LIVE CASE 05: Recanalization of top-of-the basilar aneurysms after simple coiling - SLICE Next Frontiers 2022

LIVE CASE 05: Recanalization of top-of-the basilar aneurysms after simple coiling - SLICE Next Frontiers 2022

Live Case

Treatment strategy for recanalization of top-of-the basilar aneurysms after simple coiling:

Tips & tricks for choosing your strategy:

  • How to treat it?
  • Which may be the most efficacious treatment?
  • Which strategy does not impede you from doing something else if it does not work?
  • How many vertebral arteries do you have?

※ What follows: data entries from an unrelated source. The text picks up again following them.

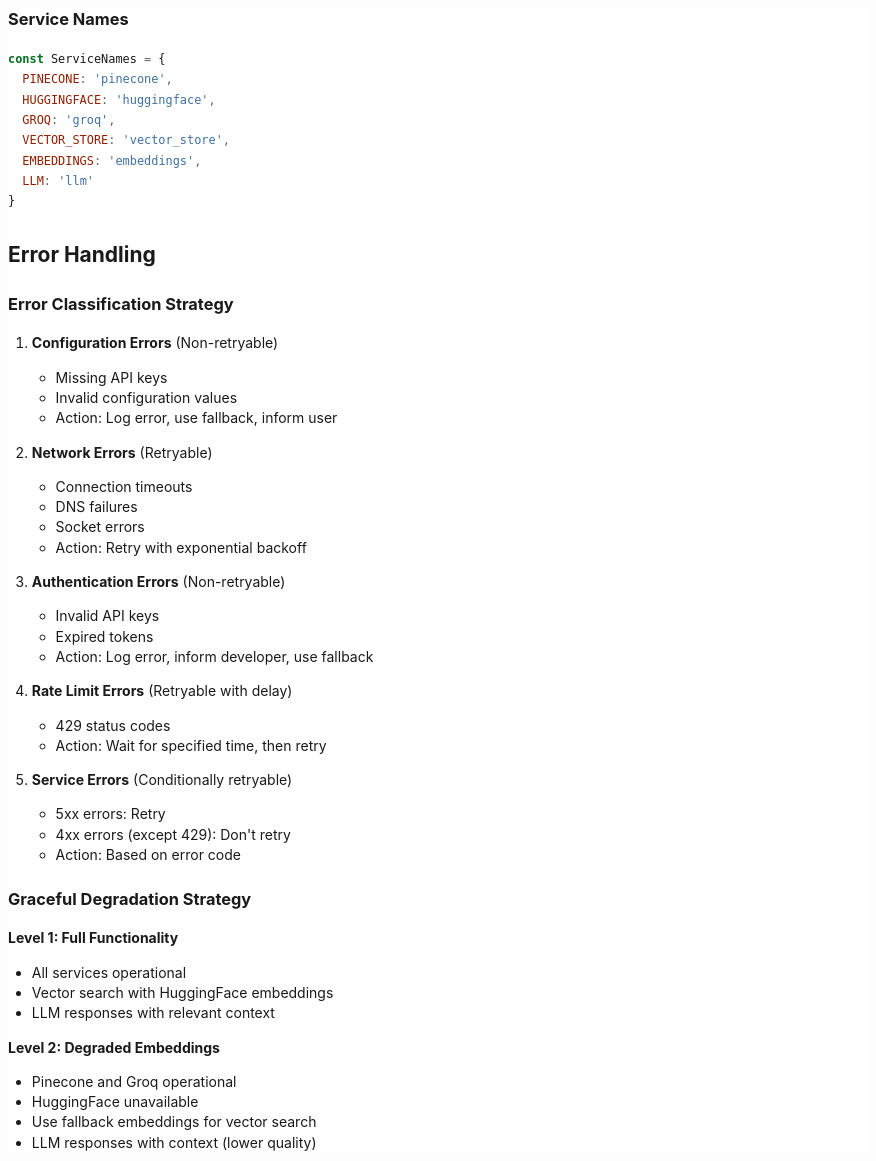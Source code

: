 ### Service Names

```javascript
const ServiceNames = {
  PINECONE: 'pinecone',
  HUGGINGFACE: 'huggingface',
  GROQ: 'groq',
  VECTOR_STORE: 'vector_store',
  EMBEDDINGS: 'embeddings',
  LLM: 'llm'
}
```

## Error Handling

### Error Classification Strategy

1. **Configuration Errors** (Non-retryable)
   - Missing API keys
   - Invalid configuration values
   - Action: Log error, use fallback, inform user

2. **Network Errors** (Retryable)
   - Connection timeouts
   - DNS failures
   - Socket errors
   - Action: Retry with exponential backoff

3. **Authentication Errors** (Non-retryable)
   - Invalid API keys
   - Expired tokens
   - Action: Log error, inform developer, use fallback

4. **Rate Limit Errors** (Retryable with delay)
   - 429 status codes
   - Action: Wait for specified time, then retry

5. **Service Errors** (Conditionally retryable)
   - 5xx errors: Retry
   - 4xx errors (except 429): Don't retry
   - Action: Based on error code

### Graceful Degradation Strategy

**Level 1: Full Functionality**
- All services operational
- Vector search with HuggingFace embeddings
- LLM responses with relevant context

**Level 2: Degraded Embeddings**
- Pinecone and Groq operational
- HuggingFace unavailable
- Use fallback embeddings for vector search
- LLM responses with context (lower quality)
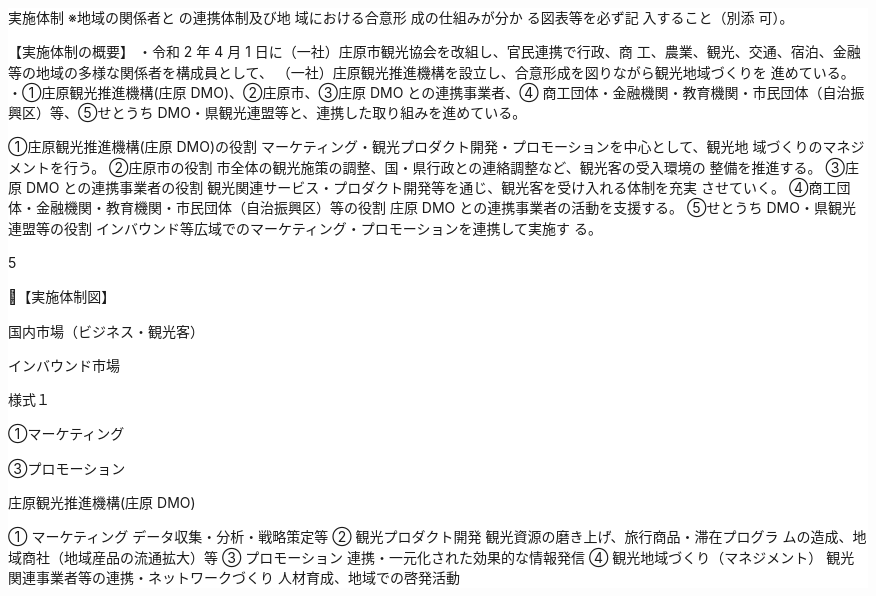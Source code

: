 実施体制
※地域の関係者と
の連携体制及び地
域における合意形
成の仕組みが分か
る図表等を必ず記
入すること（別添
可）。

【実施体制の概要】
・令和 2 年 4 月 1 日に（一社）庄原市観光協会を改組し、官民連携で行政、商
工、農業、観光、交通、宿泊、金融等の地域の多様な関係者を構成員として、
（一社）庄原観光推進機構を設立し、合意形成を図りながら観光地域づくりを
進めている。
・①庄原観光推進機構(庄原 DMO)、②庄原市、③庄原 DMO との連携事業者、④
商工団体・金融機関・教育機関・市民団体（自治振興区）等、⑤せとうち
DMO・県観光連盟等と、連携した取り組みを進めている。

①庄原観光推進機構(庄原 DMO)の役割
マーケティング・観光プロダクト開発・プロモーションを中心として、観光地
域づくりのマネジメントを行う。
②庄原市の役割
市全体の観光施策の調整、国・県行政との連絡調整など、観光客の受入環境の
整備を推進する。
③庄原 DMO との連携事業者の役割
観光関連サービス・プロダクト開発等を通じ、観光客を受け入れる体制を充実
させていく。
④商工団体・金融機関・教育機関・市民団体（自治振興区）等の役割
庄原 DMO との連携事業者の活動を支援する。
⑤せとうち DMO・県観光連盟等の役割
インバウンド等広域でのマーケティング・プロモーションを連携して実施す
る。

5

【実施体制図】

国内市場（ビジネス・観光客）

インバウンド市場

様式１

①マーケティング

③プロモーション

 庄原観光推進機構(庄原 DMO)

①  マーケティング
データ収集・分析・戦略策定等
②  観光プロダクト開発
観光資源の磨き上げ、旅行商品・滞在プログラ
ムの造成、地域商社（地域産品の流通拡大）等
③  プロモーション
連携・一元化された効果的な情報発信
④  観光地域づくり（マネジメント）
観光関連事業者等の連携・ネットワークづくり
人材育成、地域での啓発活動
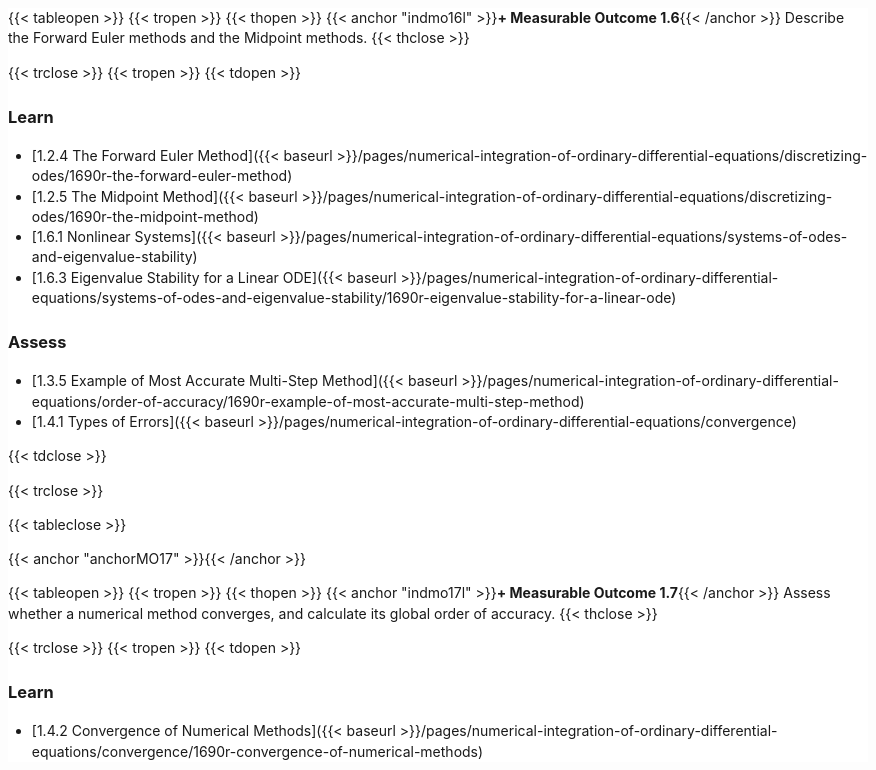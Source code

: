 {{< tableopen >}}
{{< tropen >}}
{{< thopen >}}
{{< anchor "indmo16l" >}}**\+ Measurable Outcome 1.6**{{< /anchor >}} Describe the Forward Euler methods and the Midpoint methods.
{{< thclose >}}

{{< trclose >}}
{{< tropen >}}
{{< tdopen >}}


### Learn

*   [1.2.4 The Forward Euler Method]({{< baseurl >}}/pages/numerical-integration-of-ordinary-differential-equations/discretizing-odes/1690r-the-forward-euler-method)
*   [1.2.5 The Midpoint Method]({{< baseurl >}}/pages/numerical-integration-of-ordinary-differential-equations/discretizing-odes/1690r-the-midpoint-method)
*   [1.6.1 Nonlinear Systems]({{< baseurl >}}/pages/numerical-integration-of-ordinary-differential-equations/systems-of-odes-and-eigenvalue-stability)
*   [1.6.3 Eigenvalue Stability for a Linear ODE]({{< baseurl >}}/pages/numerical-integration-of-ordinary-differential-equations/systems-of-odes-and-eigenvalue-stability/1690r-eigenvalue-stability-for-a-linear-ode)

### Assess

*   [1.3.5 Example of Most Accurate Multi-Step Method]({{< baseurl >}}/pages/numerical-integration-of-ordinary-differential-equations/order-of-accuracy/1690r-example-of-most-accurate-multi-step-method)
*   [1.4.1 Types of Errors]({{< baseurl >}}/pages/numerical-integration-of-ordinary-differential-equations/convergence)


{{< tdclose >}}

{{< trclose >}}

{{< tableclose >}}

{{< anchor "anchorMO17" >}}{{< /anchor >}}

{{< tableopen >}}
{{< tropen >}}
{{< thopen >}}
{{< anchor "indmo17l" >}}**\+ Measurable Outcome 1.7**{{< /anchor >}} Assess whether a numerical method converges, and calculate its global order of accuracy.
{{< thclose >}}

{{< trclose >}}
{{< tropen >}}
{{< tdopen >}}


### Learn

*   [1.4.2 Convergence of Numerical Methods]({{< baseurl >}}/pages/numerical-integration-of-ordinary-differential-equations/convergence/1690r-convergence-of-numerical-methods)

Think about the number of microcatheters you may place
  • The larger the aneurysm is, the more sense it makes to take the additional risk associated with – flow diversion:
    1. Consider if you have posterior communicating arteries (do carotid occlusion tests);
    2. PcomA may offer protection and may permit you to put a flow-diverter on the other side;
    3. If the aneurysm continues to grow after a flow-diverter treatment, occluding through the PcomA with coils, the contralateral P1 segment may be an option;
    4. Use flow-diverter with coils.
    5. Aim for dense packing;

Doctor Vincent Costalat's quotation :

  • In giant aneurysms, who already recanalized, Y-stenting and coiling is an option:
    1. Using open-cell laser-cut stents (ex Neuroform Atlast) is probably associated with lower morbidity and mortality but with a higher chance of recanalization, and it prohibits further treatment with flow diverters;
    2. Y-stenting with braided stents may be more indicated in the top of the dysplastic basilar aneurysms who already recanalized (put a dual lumen balloon through the cells of the first braided stent to dilate the cells and make room for a second stent);
    3. Y-stenting can be done with one braided and one open-cell stent.
    4. Y-stenting even if it is associated with recanalization in this situation – you may always think about coming back several times, once every two-three years, to put some coils in, with low procedural risk but without solving the problem of mass-effect if present.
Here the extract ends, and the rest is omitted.